● **Task brief**: Which of the lines in the data below contain the string "format"? Copy each of them.

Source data
╭──
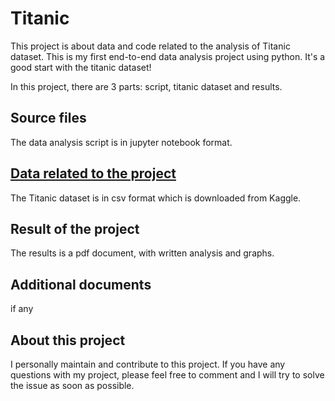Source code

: # Titanic
This project is about data and code related to the analysis of Titanic dataset.  This is my first end-to-end data analysis project using python.  It's a good start with the titanic dataset!

In this project, there are 3 parts: script, titanic dataset and results.

## Source files
The data analysis script is in jupyter notebook format.  

## [Data related to the project](data/titanic.csv)
The Titanic dataset is in csv format which is downloaded from Kaggle.

## Result of the project
The results is a pdf document, with written analysis and graphs.

## Additional documents
if any

## About this project
I personally maintain and contribute to this project.  If you have any questions with my project, please feel free to comment and I will try to solve the issue as soon as possible.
╰──
● **Expected answer**:
The data analysis script is in jupyter notebook format.  
The Titanic dataset is in csv format which is downloaded from Kaggle.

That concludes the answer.